# What annoys you about other trades?



## Spencer (Jul 6, 2005)

What annoys you most about other trades?

Why do plumbers hate electricians? Framers vs Concrete Guys....

Just blow off some steam about those little things that drive you nuts.


----------



## jking09 (Jul 29, 2008)

*actually*

i don't exactly understand why they have such views about each other and hatred... 
so please spat that as well.


----------



## Spencer (Jul 6, 2005)

The reason you don't understand is because you haven't experienced it first hand.

This thread isn't about hatred, its about laughing at the stuff that drives us to want to jump off a cliff.

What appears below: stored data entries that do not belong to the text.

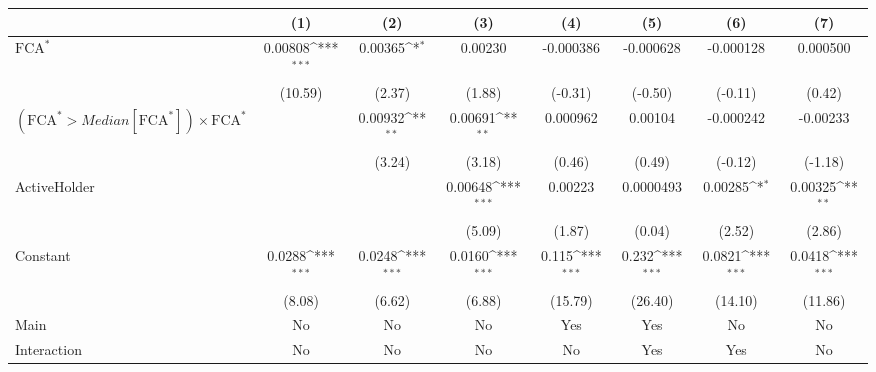 {
\def\sym#1{\ifmmode^{#1}\else\(^{#1}\)\fi}
\begin{tabular}{l*{7}{c}}
\hline\hline
                    &\multicolumn{1}{c}{(1)}         &\multicolumn{1}{c}{(2)}         &\multicolumn{1}{c}{(3)}         &\multicolumn{1}{c}{(4)}         &\multicolumn{1}{c}{(5)}         &\multicolumn{1}{c}{(6)}         &\multicolumn{1}{c}{(7)}         \\
\hline
$ \text{FCA}^* $    &     0.00808\sym{***}&     0.00365\sym{*}  &     0.00230         &   -0.000386         &   -0.000628         &   -0.000128         &    0.000500         \\
                    &     (10.59)         &      (2.37)         &      (1.88)         &     (-0.31)         &     (-0.50)         &     (-0.11)         &      (0.42)         \\
[1em]
 $ (\text{FCA}^* > Median[\text{FCA}^*]) \times {\text{FCA} ^*}  $ &                     &     0.00932\sym{**} &     0.00691\sym{**} &    0.000962         &     0.00104         &   -0.000242         &    -0.00233         \\
                    &                     &      (3.24)         &      (3.18)         &      (0.46)         &      (0.49)         &     (-0.12)         &     (-1.18)         \\
[1em]
ActiveHolder        &                     &                     &     0.00648\sym{***}&     0.00223         &   0.0000493         &     0.00285\sym{*}  &     0.00325\sym{**} \\
                    &                     &                     &      (5.09)         &      (1.87)         &      (0.04)         &      (2.52)         &      (2.86)         \\
[1em]
Constant            &      0.0288\sym{***}&      0.0248\sym{***}&      0.0160\sym{***}&       0.115\sym{***}&       0.232\sym{***}&      0.0821\sym{***}&      0.0418\sym{***}\\
                    &      (8.08)         &      (6.62)         &      (6.88)         &     (15.79)         &     (26.40)         &     (14.10)         &     (11.86)         \\
\hline
Main                &          No         &          No         &          No         &         Yes         &         Yes         &          No         &          No         \\
Interaction         &          No         &          No         &          No         &          No         &         Yes         &         Yes         &          No         \\

\end{tabular}}
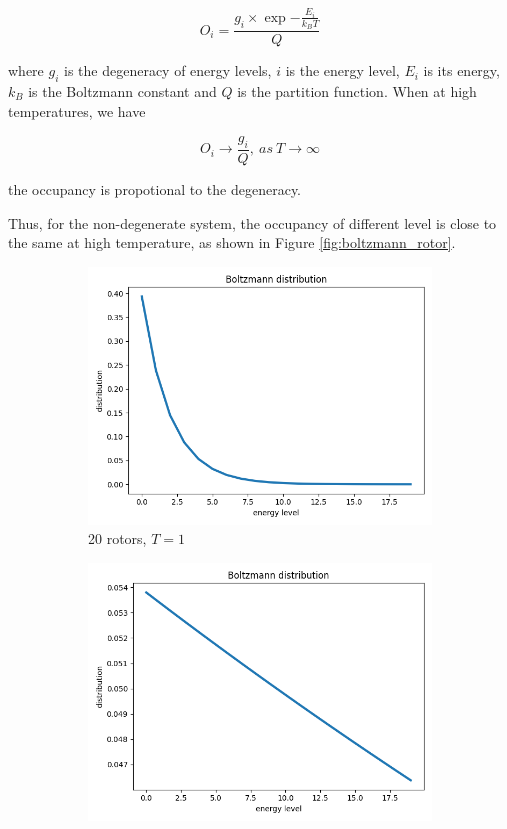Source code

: \documentclass{assignmeownt}
\begin{document}
$$ O_i=\frac{g_i\times \exp{-\frac{E_i}{k_BT}}}{Q}$$

where $g_i$ is the degeneracy of energy levels, $i$ is the energy level, $E_i$ is its energy, $k_B$ is
the Boltzmann constant and $Q$ is the partition function. When at high temperatures, we have

$$ O_i\rightarrow \frac{g_i}{Q},\ as\ T\rightarrow\infty$$

the occupancy is propotional to the degeneracy.

Thus, for the non-degenerate system, the occupancy of different level is close to the same at high temperature, as shown in Figure \ref{fig:boltzmann_rotor}.

\begin{figure}
  \centering
  \begin{subfigure}[b]{0.4\textwidth}
      \centering
      \includegraphics[width=\linewidth]{../block1/2-BoltzmannDistribution/Results/non-degeneracy/20_1.png}
      \caption{20 rotors, $T=1$}
  \end{subfigure}
  \begin{subfigure}[b]{0.4\textwidth}
      \centering
      \includegraphics[width=\linewidth]{../block1/2-BoltzmannDistribution/Results/non-degeneracy/20_64.png}

\end{subfigure}
\end{figure}
\end{document}
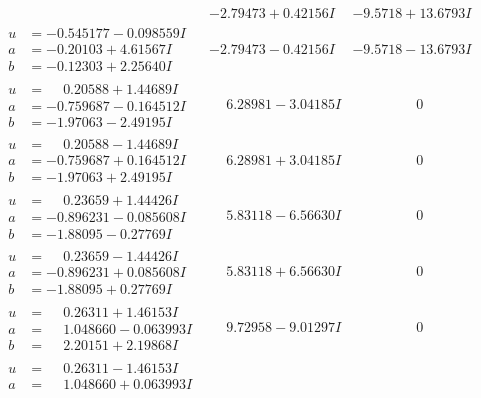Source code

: \documentclass[1p]{elsarticle_modified}
\theoremstyle{definition}
\begin{document}
$$\begin{array}{c|c|c}
 & -2.79473 + 0.42156 I & -9.5718 + 13.6793 I \\ \hline\begin{aligned}
u &= -0.545177 - 0.098559 I \\
a &= -0.20103 + 4.61567 I \\
b &= -0.12303 + 2.25640 I\end{aligned}
 & -2.79473 - 0.42156 I & -9.5718 - 13.6793 I \\ \hline\begin{aligned}
u &= \phantom{-}0.20588 + 1.44689 I \\
a &= -0.759687 - 0.164512 I \\
b &= -1.97063 - 2.49195 I\end{aligned}
 & \phantom{-}6.28981 - 3.04185 I & \phantom{-0.000000 } 0 \\ \hline\begin{aligned}
u &= \phantom{-}0.20588 - 1.44689 I \\
a &= -0.759687 + 0.164512 I \\
b &= -1.97063 + 2.49195 I\end{aligned}
 & \phantom{-}6.28981 + 3.04185 I & \phantom{-0.000000 } 0 \\ \hline\begin{aligned}
u &= \phantom{-}0.23659 + 1.44426 I \\
a &= -0.896231 - 0.085608 I \\
b &= -1.88095 - 0.27769 I\end{aligned}
 & \phantom{-}5.83118 - 6.56630 I & \phantom{-0.000000 } 0 \\ \hline\begin{aligned}
u &= \phantom{-}0.23659 - 1.44426 I \\
a &= -0.896231 + 0.085608 I \\
b &= -1.88095 + 0.27769 I\end{aligned}
 & \phantom{-}5.83118 + 6.56630 I & \phantom{-0.000000 } 0 \\ \hline\begin{aligned}
u &= \phantom{-}0.26311 + 1.46153 I \\
a &= \phantom{-}1.048660 - 0.063993 I \\
b &= \phantom{-}2.20151 + 2.19868 I\end{aligned}
 & \phantom{-}9.72958 - 9.01297 I & \phantom{-0.000000 } 0 \\ \hline\begin{aligned}
u &= \phantom{-}0.26311 - 1.46153 I \\
a &= \phantom{-}1.048660 + 0.063993 I \\

\end{aligned}
\end{array}$$
\end{document}
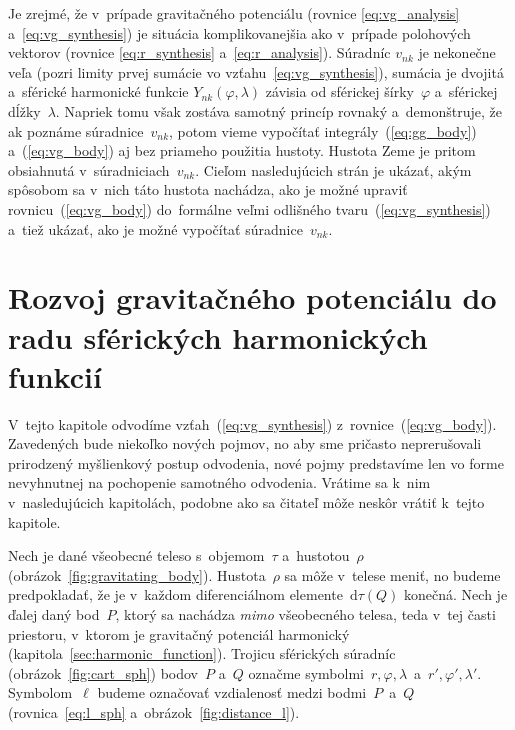 \documentclass[a4paper, 12pt]{book}
\newcommand{\diff}{\mathrm d}
\begin{document}
Je zrejmé, že v~prípade gravitačného potenciálu (rovnice \ref{eq:vg_analysis}
a~\ref{eq:vg_synthesis}) je situácia komplikovanejšia ako v~prípade polohových
vektorov (rovnice \ref{eq:r_synthesis} a~\ref{eq:r_analysis}).  Súradníc
$v_{nk}$ je nekonečne veľa (pozri limity prvej sumácie vo
vzťahu~\ref{eq:vg_synthesis}), sumácia je dvojitá a~sférické harmonické funkcie
$Y_{nk}(\varphi, \lambda)$ závisia od sférickej šírky~$\varphi$ a~sférickej
dĺžky~$\lambda$.  Napriek tomu však zostáva samotný princíp rovnaký 
a~demonštruje, že ak poznáme súradnice~$v_{nk}$, potom vieme vypočítať 
integrály~(\ref{eq:gg_body}) a~(\ref{eq:vg_body}) aj bez
priameho použitia hustoty.  Hustota Zeme je pritom obsiahnutá 
v~súradniciach~$v_{nk}$.  Cieľom nasledujúcich strán je ukázať, akým spôsobom 
sa v~nich táto hustota nachádza, ako je možné upraviť 
rovnicu~(\ref{eq:vg_body}) do~formálne veľmi odlišného 
tvaru~(\ref{eq:vg_synthesis}) a~tiež ukázať, ako je možné vypočítať 
súradnice~$v_{nk}$.



\section{Rozvoj gravitačného potenciálu do radu sférických harmonických
funkcií}
\label{sec:vg_sh_expansion}

V~tejto kapitole odvodíme vzťah~(\ref{eq:vg_synthesis})
z~rovnice~(\ref{eq:vg_body}).  Zavedených bude niekoľko nových pojmov, no aby 
sme pričasto neprerušovali prirodzený myšlienkový postup odvodenia, nové pojmy
predstavíme len vo forme nevyhnutnej na pochopenie samotného odvodenia.
Vrátime sa k~nim v~nasledujúcich kapitolách, podobne ako sa čitateľ môže neskôr 
vrátiť k~tejto kapitole.

Nech je dané všeobecné teleso s~objemom~$\tau$ a~hustotou~$\rho$
(obrázok~\ref{fig:gravitating_body}).  Hustota~$\rho$ sa môže v~telese meniť,
no budeme predpokladať, že je v~každom diferenciálnom elemente~$\diff \tau(Q)$ 
konečná.  Nech je ďalej daný bod~$P$, ktorý sa nachádza \emph{mimo} všeobecného 
telesa, teda v~tej časti priestoru, v~ktorom je gravitačný potenciál harmonický 
(kapitola~\ref{sec:harmonic_function}).  Trojicu sférických súradníc 
(obrázok~\ref{fig:cart_sph}) bodov~$P$ a~$Q$ označme symbolmi~$r, \varphi,
\lambda$~a~$r', \varphi', \lambda'$.  Symbolom~$\ell$ budeme označovať 
vzdialenosť medzi bodmi~$P$~a~$Q$ (rovnica~\ref{eq:l_sph} 
a~obrázok~\ref{fig:distance_l}).
\end{document}
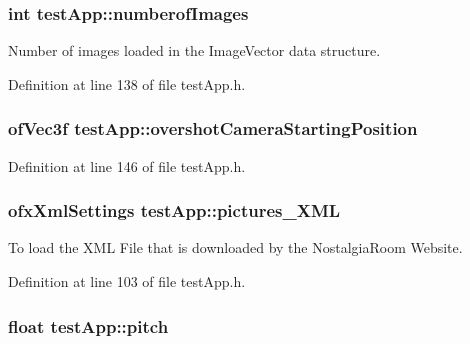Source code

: \hypertarget{classtest_app_a957cf7fdb3ea964a88ca1be13e4d68fc}{
\subsubsection[{numberof\-Images}]{\setlength{\rightskip}{0pt plus 5cm}int test\-App\-::numberof\-Images}}\label{classtest_app_a957cf7fdb3ea964a88ca1be13e4d68fc}


Number of images loaded in the Image\-Vector data structure. 



Definition at line 138 of file test\-App.\-h.

\hypertarget{classtest_app_a846feea7c2c4d4b1929bb72c546b3e19}{
\subsubsection[{overshot\-Camera\-Starting\-Position}]{\setlength{\rightskip}{0pt plus 5cm}of\-Vec3f test\-App\-::overshot\-Camera\-Starting\-Position}}\label{classtest_app_a846feea7c2c4d4b1929bb72c546b3e19}


Definition at line 146 of file test\-App.\-h.

\hypertarget{classtest_app_a85133f49103cfa002f39d882f7168236}{
\subsubsection[{pictures\-\_\-\-X\-M\-L}]{\setlength{\rightskip}{0pt plus 5cm}ofx\-Xml\-Settings test\-App\-::pictures\-\_\-\-X\-M\-L}}\label{classtest_app_a85133f49103cfa002f39d882f7168236}


To load the X\-M\-L File that is downloaded by the Nostalgia\-Room Website. 



Definition at line 103 of file test\-App.\-h.

\hypertarget{classtest_app_aabbebeb113838374f659e86a0355b260}{
\subsubsection[{pitch}]{\setlength{\rightskip}{0pt plus 5cm}float test\-App\-::pitch}}\label{classtest_app_aabbebeb113838374f659e86a0355b260}


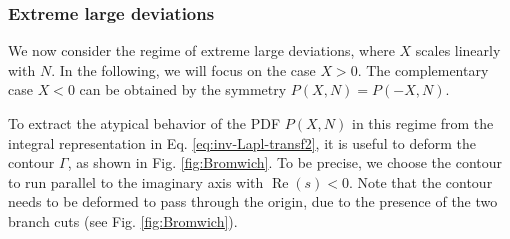 \documentclass[aps,pre,twocolumn,superscriptaddress,showpacs]{revtex4-1}
\begin{document}
\subsubsection{Extreme large deviations}

We now consider the regime of extreme large deviations, where $X$ scales linearly with $N$. In the following, we will focus on the case $X>0$. The complementary case $X<0$ can be obtained by the symmetry $P(X,N)=P(-X,N)$.

To extract the atypical behavior of the PDF $P(X,N)$ in this regime from the integral representation in Eq. \eqref{eq:inv-Lapl-transf2}, it is useful to deform the contour $\Gamma$, as shown in Fig. \ref{fig:Bromwich}. To be precise, we choose the contour to run  parallel to the imaginary axis with $\operatorname{Re}(s)<0$. Note that the contour needs to be deformed to pass through the origin, due to the presence of the two branch cuts (see Fig. \ref{fig:Bromwich}). 
\end{document}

Just because someone annoys you doesn't mean you hate them.

Some of mine:
Remudding and sanding drywall after the drywall guys leave.
When the lumber yard says it will be there in a half hour and it arrives tomorrow.
When what was supposed to arrive in a half hour arrives tomorrow and doesn't actually even arrive at all.
Coming back to fix leaky doors that I didn't put in.
I could go on and on...


----------



## RCPainting (Jan 29, 2006)

It is not the "trades" in particular, it is the individuals that have no respect for a customer's home. We do a lot of new construction, mostly higher end. We stained some eaves recently and the stucco guys sprayed stucco all over them. Did not even try to cover and left them like that! The guy with the tool bags that bangs them all over the freshly painted wall. The drywall guys that leave piles of mud on the floor of the house. The guys that leave their lunch trash all over. We work for several GCs, having a good PM makes all the difference in the world. Doing a house where the HO is acting as the general it amazes me the way trades treat people and the home. These guys make us all look bad. :furious:


----------



## slowsol (Aug 27, 2005)

Flatwork guys not coming back to rip their forms off. "The framers can move em!"

Not putting mushroom caps on re-bar sticking of the ground.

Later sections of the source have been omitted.